Le tabac est une plante vigoureuse ; nicotiana tabacum, de la
famille botanique des solanacées. Il fut introduit en France vers
1570, par le diplomate Jean Nicot (ambassadeur à Lisbonne).
Cette plante, de la taille d’un arbrisseau (2 mètres), peut pousser
en de nombreuses régions. Pour des raisons essentiellement à
visées fiscales, sa culture est très réglementée. On récolte ses
larges feuilles, qu’on laisse sécher et fermenter. Pour les fumer,
elles sont découpées en filaments. À l’époque où l’on prisait ce
tabac, les feuilles séchées étaient réduites en une poudre très fine,
au moyen d’une râpe spéciale. Il en existait de très belles, en ivoire
sculpté (elles étaient appelées des « grivoises »). La poudre était
conservée dans une tabatière ; une pincée en était déposée dans le
creux qui se forme sur le côté du poignet (« tabatière anatomique »)
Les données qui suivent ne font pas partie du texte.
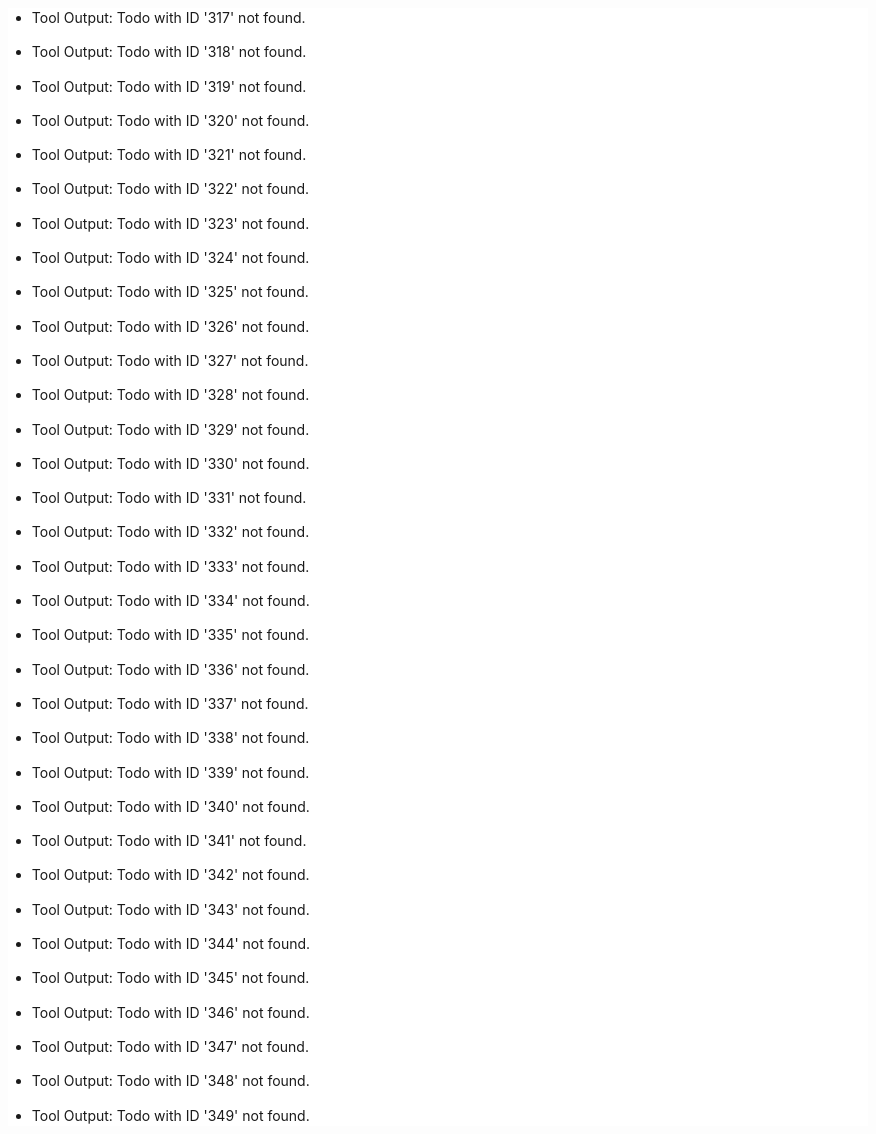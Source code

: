 * Tool Output: Todo with ID '317' not found.

* Tool Output: Todo with ID '318' not found.

* Tool Output: Todo with ID '319' not found.

* Tool Output: Todo with ID '320' not found.

* Tool Output: Todo with ID '321' not found.

* Tool Output: Todo with ID '322' not found.

* Tool Output: Todo with ID '323' not found.

* Tool Output: Todo with ID '324' not found.

* Tool Output: Todo with ID '325' not found.

* Tool Output: Todo with ID '326' not found.

* Tool Output: Todo with ID '327' not found.

* Tool Output: Todo with ID '328' not found.

* Tool Output: Todo with ID '329' not found.

* Tool Output: Todo with ID '330' not found.

* Tool Output: Todo with ID '331' not found.

* Tool Output: Todo with ID '332' not found.

* Tool Output: Todo with ID '333' not found.

* Tool Output: Todo with ID '334' not found.

* Tool Output: Todo with ID '335' not found.

* Tool Output: Todo with ID '336' not found.

* Tool Output: Todo with ID '337' not found.

* Tool Output: Todo with ID '338' not found.

* Tool Output: Todo with ID '339' not found.

* Tool Output: Todo with ID '340' not found.

* Tool Output: Todo with ID '341' not found.

* Tool Output: Todo with ID '342' not found.

* Tool Output: Todo with ID '343' not found.

* Tool Output: Todo with ID '344' not found.

* Tool Output: Todo with ID '345' not found.

* Tool Output: Todo with ID '346' not found.

* Tool Output: Todo with ID '347' not found.

* Tool Output: Todo with ID '348' not found.

* Tool Output: Todo with ID '349' not found.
quand on met le pouce fléchi en abduction. Ce creux était alors
approché d’une narine ; un reniflement (un sniff ) aspirait cette
poudre. Elle se déposait au fond des fosses nasales (choanes), sur
la membrane humide (la membrane de Schneider) qui les tapisse
(cette membrane, très vascularisée, peut être à l’origine des
saignements de nez - épistaxis). À son contact, la nicotine présente
dans la poudre végétale se dissolvait ; elle franchissait la membrane
des capillaires sanguins ; elle apparaissait dans le sang circulant ;
qui l’entraînait rapidement dans le cerveau. Ces prises nasales
entretenaient une inflammation chronique des narines, suscitant
des mouchages fréquents. Les mouchoirs des priseurs étaient de
grande taille et d’une teinte Isabelle (beige), afin de rendre moins
visible la couleur marron de la morve qu’ils recueillaient.
À l’époque où certains prisaient le tabac d’autres le chiquaient.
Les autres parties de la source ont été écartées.